Task instructions: Collect all lines from the listing that include the string "myFunction".

Data excerpts:
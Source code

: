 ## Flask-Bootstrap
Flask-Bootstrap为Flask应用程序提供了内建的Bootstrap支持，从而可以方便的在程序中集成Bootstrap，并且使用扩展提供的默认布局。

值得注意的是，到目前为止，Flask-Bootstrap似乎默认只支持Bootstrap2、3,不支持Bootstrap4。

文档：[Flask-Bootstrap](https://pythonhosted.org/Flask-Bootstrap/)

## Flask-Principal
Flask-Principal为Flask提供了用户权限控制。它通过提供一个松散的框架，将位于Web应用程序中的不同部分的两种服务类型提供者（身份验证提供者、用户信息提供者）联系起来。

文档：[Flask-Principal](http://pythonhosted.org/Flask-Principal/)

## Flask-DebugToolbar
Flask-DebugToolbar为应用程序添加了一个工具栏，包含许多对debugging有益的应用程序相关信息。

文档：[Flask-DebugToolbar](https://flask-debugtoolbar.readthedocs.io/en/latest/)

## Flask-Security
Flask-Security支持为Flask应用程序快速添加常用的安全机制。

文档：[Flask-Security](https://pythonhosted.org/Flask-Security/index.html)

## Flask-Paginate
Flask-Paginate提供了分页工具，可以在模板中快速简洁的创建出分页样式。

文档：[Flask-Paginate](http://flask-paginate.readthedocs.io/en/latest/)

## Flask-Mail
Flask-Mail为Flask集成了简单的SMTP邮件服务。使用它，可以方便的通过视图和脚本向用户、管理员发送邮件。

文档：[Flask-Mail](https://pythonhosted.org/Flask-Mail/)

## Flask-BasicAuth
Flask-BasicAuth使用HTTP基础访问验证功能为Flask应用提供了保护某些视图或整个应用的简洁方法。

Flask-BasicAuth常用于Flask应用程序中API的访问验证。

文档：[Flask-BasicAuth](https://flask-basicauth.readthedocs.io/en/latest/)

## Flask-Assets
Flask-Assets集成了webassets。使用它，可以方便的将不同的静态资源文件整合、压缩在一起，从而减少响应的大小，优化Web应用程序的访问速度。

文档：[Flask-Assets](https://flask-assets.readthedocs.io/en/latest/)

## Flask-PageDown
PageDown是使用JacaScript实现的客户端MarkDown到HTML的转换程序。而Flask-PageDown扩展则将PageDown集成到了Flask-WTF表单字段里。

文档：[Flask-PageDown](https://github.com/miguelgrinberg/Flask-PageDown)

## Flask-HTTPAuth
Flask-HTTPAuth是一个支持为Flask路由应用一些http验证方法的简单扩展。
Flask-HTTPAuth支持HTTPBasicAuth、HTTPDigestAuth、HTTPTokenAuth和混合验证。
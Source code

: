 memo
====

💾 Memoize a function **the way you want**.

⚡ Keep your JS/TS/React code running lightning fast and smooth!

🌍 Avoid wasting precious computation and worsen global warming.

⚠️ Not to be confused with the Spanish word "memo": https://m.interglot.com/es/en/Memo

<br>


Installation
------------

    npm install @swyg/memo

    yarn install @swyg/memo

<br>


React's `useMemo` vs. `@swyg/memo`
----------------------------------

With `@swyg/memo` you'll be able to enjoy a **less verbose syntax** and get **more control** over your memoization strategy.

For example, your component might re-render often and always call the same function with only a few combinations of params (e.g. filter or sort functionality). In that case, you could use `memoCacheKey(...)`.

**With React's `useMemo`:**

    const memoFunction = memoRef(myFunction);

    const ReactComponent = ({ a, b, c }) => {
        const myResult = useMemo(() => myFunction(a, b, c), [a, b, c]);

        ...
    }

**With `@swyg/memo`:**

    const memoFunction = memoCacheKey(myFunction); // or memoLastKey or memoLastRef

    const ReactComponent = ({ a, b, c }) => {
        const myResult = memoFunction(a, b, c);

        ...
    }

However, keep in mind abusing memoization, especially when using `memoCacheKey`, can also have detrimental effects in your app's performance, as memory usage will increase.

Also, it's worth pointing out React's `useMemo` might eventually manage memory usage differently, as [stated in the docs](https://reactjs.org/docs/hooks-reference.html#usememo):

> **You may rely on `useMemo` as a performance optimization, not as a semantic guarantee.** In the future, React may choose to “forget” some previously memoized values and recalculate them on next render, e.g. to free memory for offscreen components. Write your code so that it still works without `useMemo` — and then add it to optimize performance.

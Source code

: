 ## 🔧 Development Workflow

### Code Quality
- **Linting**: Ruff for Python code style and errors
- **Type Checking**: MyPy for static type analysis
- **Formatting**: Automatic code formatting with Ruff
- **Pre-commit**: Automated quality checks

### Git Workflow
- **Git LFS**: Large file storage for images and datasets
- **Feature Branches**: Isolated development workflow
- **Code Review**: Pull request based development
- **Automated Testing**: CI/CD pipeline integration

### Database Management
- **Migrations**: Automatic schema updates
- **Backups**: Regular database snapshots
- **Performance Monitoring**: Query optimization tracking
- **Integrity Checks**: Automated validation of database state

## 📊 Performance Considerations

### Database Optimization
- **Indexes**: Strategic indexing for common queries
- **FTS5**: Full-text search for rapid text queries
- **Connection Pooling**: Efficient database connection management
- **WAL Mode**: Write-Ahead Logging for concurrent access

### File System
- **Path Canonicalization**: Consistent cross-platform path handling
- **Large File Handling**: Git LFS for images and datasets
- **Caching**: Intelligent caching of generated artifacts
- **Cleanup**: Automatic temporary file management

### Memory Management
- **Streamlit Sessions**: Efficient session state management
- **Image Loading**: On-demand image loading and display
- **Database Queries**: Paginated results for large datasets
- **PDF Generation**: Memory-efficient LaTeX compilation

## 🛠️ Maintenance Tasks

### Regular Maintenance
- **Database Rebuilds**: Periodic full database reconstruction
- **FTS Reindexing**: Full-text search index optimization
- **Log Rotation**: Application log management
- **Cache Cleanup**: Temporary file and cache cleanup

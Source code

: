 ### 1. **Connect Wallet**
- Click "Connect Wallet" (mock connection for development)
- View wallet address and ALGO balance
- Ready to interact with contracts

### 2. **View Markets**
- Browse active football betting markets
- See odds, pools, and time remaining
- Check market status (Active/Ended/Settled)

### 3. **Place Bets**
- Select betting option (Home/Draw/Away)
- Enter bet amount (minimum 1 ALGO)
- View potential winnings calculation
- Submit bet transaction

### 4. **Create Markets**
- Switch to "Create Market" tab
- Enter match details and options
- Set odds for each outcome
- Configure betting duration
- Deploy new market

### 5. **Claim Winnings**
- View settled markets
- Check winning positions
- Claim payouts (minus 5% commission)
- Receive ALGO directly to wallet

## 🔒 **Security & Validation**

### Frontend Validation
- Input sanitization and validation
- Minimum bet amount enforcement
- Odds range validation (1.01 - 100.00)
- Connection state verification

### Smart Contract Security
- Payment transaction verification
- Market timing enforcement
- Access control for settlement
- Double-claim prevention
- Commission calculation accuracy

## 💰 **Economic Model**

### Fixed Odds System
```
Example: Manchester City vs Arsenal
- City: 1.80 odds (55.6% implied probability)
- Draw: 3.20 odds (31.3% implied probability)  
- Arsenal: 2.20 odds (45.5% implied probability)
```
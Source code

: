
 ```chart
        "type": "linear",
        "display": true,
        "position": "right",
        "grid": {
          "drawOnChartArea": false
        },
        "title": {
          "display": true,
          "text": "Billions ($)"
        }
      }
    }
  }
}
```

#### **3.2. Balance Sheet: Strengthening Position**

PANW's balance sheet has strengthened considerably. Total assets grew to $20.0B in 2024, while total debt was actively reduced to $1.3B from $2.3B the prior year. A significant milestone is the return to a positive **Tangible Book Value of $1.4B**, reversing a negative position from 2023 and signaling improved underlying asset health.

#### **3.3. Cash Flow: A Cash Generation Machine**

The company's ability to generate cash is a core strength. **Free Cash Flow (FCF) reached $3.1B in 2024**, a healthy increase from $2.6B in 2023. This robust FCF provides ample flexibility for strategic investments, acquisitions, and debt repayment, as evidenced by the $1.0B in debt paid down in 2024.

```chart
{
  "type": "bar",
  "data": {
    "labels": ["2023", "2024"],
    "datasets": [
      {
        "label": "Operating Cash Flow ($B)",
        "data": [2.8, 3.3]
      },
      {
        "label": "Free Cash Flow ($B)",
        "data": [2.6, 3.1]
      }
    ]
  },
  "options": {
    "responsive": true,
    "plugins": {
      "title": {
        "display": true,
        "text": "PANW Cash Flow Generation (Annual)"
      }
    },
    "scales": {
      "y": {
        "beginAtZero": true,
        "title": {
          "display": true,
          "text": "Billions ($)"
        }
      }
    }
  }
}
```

Output below:
    const memoFunction = memoRef(myFunction);
        const myResult = useMemo(() => myFunction(a, b, c), [a, b, c]);
    const memoFunction = memoCacheKey(myFunction); // or memoLastKey or memoLastRef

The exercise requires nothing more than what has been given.